### To do
Go to the line below containing "Coupling and cohesion are" and print exactly from there through the line containing "Coupling refers to", both included. Print nothing else.

(Stored items)

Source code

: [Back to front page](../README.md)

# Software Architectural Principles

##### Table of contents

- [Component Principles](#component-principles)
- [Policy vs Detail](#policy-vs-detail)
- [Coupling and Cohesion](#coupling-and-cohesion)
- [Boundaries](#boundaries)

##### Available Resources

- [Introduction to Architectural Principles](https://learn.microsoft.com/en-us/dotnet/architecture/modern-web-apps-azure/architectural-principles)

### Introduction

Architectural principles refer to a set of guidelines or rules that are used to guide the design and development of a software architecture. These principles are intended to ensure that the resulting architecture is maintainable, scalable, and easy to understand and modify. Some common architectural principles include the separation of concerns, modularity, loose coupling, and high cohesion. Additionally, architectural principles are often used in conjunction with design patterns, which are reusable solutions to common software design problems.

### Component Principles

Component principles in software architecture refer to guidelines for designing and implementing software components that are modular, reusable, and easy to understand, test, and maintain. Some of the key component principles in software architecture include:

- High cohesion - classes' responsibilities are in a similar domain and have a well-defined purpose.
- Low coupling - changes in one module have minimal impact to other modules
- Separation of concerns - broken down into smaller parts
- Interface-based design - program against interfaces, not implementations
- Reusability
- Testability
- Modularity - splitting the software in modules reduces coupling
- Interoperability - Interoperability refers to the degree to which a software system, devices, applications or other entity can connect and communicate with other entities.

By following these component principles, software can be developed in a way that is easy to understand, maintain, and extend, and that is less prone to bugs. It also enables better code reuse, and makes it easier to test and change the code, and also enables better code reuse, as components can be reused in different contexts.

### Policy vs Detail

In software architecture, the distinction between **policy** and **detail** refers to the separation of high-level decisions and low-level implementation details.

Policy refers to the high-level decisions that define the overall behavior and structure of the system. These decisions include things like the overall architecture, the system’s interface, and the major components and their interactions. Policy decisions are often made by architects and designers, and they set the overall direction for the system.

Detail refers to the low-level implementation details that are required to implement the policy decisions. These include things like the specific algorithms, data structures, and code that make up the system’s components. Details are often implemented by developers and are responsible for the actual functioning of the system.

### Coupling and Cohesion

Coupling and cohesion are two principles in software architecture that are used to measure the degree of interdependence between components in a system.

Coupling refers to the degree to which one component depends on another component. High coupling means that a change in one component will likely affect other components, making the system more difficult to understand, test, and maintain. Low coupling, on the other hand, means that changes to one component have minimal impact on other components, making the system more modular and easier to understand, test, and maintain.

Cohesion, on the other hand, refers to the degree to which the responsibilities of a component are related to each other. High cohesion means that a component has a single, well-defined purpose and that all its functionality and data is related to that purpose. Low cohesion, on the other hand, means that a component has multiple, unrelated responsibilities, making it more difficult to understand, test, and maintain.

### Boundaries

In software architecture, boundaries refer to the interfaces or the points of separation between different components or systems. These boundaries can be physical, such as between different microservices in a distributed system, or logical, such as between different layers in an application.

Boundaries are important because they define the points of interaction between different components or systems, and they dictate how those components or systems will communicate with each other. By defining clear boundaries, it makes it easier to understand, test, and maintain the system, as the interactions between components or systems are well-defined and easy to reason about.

--

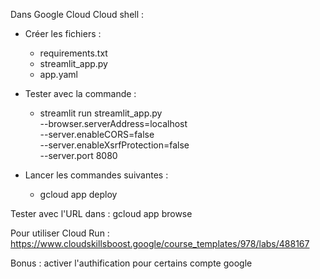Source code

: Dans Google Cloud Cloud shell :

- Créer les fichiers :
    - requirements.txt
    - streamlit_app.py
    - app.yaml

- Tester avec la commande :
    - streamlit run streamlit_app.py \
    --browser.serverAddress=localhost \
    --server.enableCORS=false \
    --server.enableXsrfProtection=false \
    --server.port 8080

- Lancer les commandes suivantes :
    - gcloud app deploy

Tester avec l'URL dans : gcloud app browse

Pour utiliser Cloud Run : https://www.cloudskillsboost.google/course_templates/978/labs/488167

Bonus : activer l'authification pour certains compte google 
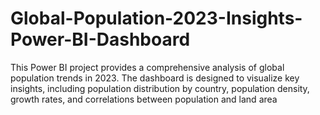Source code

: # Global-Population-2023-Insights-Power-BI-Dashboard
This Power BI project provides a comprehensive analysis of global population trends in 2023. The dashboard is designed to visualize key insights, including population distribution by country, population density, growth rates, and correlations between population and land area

---

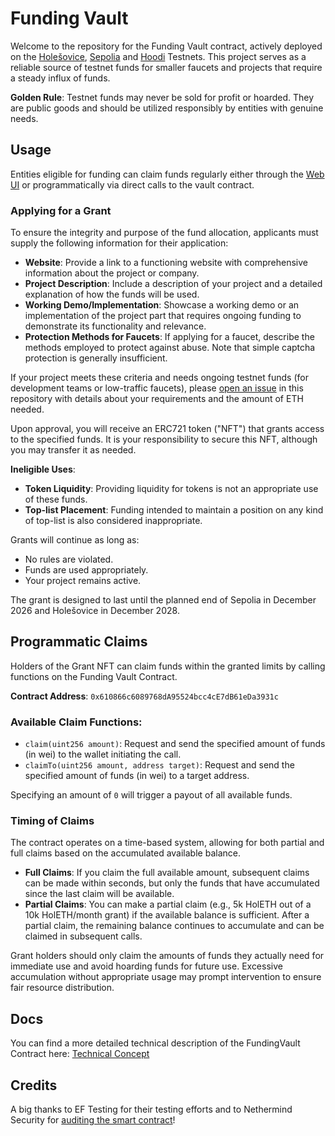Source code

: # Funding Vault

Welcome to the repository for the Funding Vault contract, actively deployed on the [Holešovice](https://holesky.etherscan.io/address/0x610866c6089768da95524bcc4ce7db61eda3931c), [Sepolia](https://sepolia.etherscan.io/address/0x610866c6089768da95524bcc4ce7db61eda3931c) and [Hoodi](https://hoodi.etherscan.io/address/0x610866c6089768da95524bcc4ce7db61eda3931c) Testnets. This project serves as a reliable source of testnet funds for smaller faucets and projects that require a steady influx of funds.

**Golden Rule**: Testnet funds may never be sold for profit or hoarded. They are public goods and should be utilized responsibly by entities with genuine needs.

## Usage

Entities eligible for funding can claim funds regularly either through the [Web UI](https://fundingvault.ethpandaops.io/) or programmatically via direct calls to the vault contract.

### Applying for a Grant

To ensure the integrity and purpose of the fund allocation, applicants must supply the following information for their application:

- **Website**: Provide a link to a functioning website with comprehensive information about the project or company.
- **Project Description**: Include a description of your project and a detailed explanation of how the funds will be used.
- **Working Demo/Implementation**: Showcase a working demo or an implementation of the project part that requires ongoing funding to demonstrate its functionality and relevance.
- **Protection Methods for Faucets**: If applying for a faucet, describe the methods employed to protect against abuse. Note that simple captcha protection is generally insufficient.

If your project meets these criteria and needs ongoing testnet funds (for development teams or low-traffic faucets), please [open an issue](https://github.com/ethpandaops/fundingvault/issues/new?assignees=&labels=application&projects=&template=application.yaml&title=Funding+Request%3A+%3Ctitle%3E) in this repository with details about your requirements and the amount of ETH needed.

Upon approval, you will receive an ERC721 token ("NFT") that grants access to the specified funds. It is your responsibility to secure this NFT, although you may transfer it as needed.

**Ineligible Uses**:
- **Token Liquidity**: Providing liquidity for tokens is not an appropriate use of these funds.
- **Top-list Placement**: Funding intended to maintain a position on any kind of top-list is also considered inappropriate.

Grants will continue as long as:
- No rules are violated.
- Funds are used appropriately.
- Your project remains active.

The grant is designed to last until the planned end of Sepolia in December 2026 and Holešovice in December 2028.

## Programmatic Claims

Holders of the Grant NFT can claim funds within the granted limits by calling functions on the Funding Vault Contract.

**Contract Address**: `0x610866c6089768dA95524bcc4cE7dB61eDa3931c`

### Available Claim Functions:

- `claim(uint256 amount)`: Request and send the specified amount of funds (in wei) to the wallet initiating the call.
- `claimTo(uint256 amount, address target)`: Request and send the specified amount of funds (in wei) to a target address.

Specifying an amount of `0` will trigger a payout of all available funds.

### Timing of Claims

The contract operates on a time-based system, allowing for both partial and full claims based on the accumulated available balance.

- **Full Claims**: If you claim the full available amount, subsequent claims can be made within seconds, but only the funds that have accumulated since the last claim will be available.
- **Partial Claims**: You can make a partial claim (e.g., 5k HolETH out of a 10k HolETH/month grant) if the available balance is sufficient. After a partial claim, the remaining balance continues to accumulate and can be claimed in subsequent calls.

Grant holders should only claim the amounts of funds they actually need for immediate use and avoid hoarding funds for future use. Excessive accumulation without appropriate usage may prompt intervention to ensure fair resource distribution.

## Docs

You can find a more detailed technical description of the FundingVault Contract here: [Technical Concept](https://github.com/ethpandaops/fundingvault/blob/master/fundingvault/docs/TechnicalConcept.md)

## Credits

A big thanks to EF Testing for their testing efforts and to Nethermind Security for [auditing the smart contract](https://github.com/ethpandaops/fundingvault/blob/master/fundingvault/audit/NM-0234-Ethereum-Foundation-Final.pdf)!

### Exercise output
Coupling and cohesion are two principles in software architecture that are used to measure the degree of interdependence between components in a system.

Coupling refers to the degree to which one component depends on another component. High coupling means that a change in one component will likely affect other components, making the system more difficult to understand, test, and maintain. Low coupling, on the other hand, means that changes to one component have minimal impact on other components, making the system more modular and easier to understand, test, and maintain.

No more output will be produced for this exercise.